Best to go to a local accountant, and look at a profit and loss with him,of a small dining bar, ask themif they have a similar profile client,and then understand, that there are a lot of places,which needs some cash injection, and will that 50K be enough, I am not sure.
4 Weeks Rent Bond to be paid upfront
Staff Hire and one months pay
Cost of goods
Cost of running the place
Most businesses have a gestation period, and also note that Dining Bar is a seasonal business, Winter Sales will be down, you need to have a lot more money in your pocket.
Also, you are not going to make profit till it becomes popular...it may take 6 months worth of costs of running in savings. You need to have a peace of mind, so that you can concentrate on the business of the Business.

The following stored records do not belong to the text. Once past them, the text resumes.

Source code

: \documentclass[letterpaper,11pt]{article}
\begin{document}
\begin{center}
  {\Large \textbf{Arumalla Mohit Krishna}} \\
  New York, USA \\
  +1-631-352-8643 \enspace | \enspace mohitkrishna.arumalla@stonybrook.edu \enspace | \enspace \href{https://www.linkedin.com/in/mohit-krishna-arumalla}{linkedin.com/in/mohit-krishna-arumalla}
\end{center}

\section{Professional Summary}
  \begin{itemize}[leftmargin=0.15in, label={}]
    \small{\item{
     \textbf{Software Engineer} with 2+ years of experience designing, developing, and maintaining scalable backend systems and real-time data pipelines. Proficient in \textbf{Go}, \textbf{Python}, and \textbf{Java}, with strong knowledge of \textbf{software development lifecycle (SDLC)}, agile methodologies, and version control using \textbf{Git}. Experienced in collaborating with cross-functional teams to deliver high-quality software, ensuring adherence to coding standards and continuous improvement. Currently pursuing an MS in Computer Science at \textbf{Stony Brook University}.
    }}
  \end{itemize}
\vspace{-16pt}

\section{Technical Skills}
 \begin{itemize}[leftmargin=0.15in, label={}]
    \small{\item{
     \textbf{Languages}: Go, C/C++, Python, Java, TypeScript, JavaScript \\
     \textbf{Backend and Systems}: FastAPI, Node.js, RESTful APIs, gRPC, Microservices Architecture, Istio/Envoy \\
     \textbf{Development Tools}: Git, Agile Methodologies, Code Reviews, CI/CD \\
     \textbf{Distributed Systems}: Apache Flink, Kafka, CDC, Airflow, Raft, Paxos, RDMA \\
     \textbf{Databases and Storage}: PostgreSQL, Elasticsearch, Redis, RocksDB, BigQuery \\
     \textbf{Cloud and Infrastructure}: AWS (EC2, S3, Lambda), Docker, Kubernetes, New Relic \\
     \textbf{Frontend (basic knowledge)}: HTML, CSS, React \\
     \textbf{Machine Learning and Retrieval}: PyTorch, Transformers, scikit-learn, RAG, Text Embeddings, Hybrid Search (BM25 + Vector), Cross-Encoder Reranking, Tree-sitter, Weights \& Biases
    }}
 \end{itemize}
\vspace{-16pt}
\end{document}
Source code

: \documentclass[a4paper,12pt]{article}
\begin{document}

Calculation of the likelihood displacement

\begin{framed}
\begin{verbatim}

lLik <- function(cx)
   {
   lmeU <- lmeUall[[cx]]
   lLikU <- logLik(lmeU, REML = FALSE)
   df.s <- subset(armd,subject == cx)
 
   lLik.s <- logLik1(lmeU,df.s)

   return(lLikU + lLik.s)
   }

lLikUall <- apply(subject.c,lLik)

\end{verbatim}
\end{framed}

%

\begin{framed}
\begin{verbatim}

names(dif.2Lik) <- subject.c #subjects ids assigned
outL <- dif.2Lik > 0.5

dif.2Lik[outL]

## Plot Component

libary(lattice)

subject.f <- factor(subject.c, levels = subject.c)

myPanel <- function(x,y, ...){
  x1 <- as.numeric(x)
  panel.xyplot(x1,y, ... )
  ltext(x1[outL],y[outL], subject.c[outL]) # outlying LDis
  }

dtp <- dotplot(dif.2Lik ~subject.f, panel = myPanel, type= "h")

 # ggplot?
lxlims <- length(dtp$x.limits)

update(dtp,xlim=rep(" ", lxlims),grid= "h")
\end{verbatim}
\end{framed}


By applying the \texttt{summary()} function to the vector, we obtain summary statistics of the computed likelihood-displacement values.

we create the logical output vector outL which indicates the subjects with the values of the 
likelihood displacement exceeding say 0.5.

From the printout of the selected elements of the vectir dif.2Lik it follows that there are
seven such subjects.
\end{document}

The ATO publish standards for various industries like wages, cogs etc.
I am out at the moment but I’ll try and get you a link.
There is also a company called benchmarking.com and you can buy a industry specific report.
Don’t be constrained by other people’s benchmarks. Start with what you want tour profit to be then your wage and work backwards to create you desired sales.
When you have KPI’s and goals things are easier to achieve.
We have an office at manly. Drop in for a coffee.
Work out your overheads (fixed costs), look at your costings for produce etc. and expected number of customers per week. You can then sort out your pricing, which will give you the profit margin. Plenty of P&L and Cash Flow reports available to work with.
You can get hold of reported benchmark figures, which may give a reasonable idea of the margins applicable (range rather than specifics).
For a wine bar with casual dining, stock levels will be paramount to your success, and re-ordering etc.. Make sure you have looked into those requirements - nothing worse for a customer than for their favourite/preferred wine to be sold out. Your early reputation is soo important. Don't over-stock either (kills cash flow).
Catch-up with AJ above, or Brendan Curran (another NSW Accountant on here) for advice. I assume you have drawn up a business plan (to some level). If not, put everything else aside and get into that process. Fail to plan - plan to fail!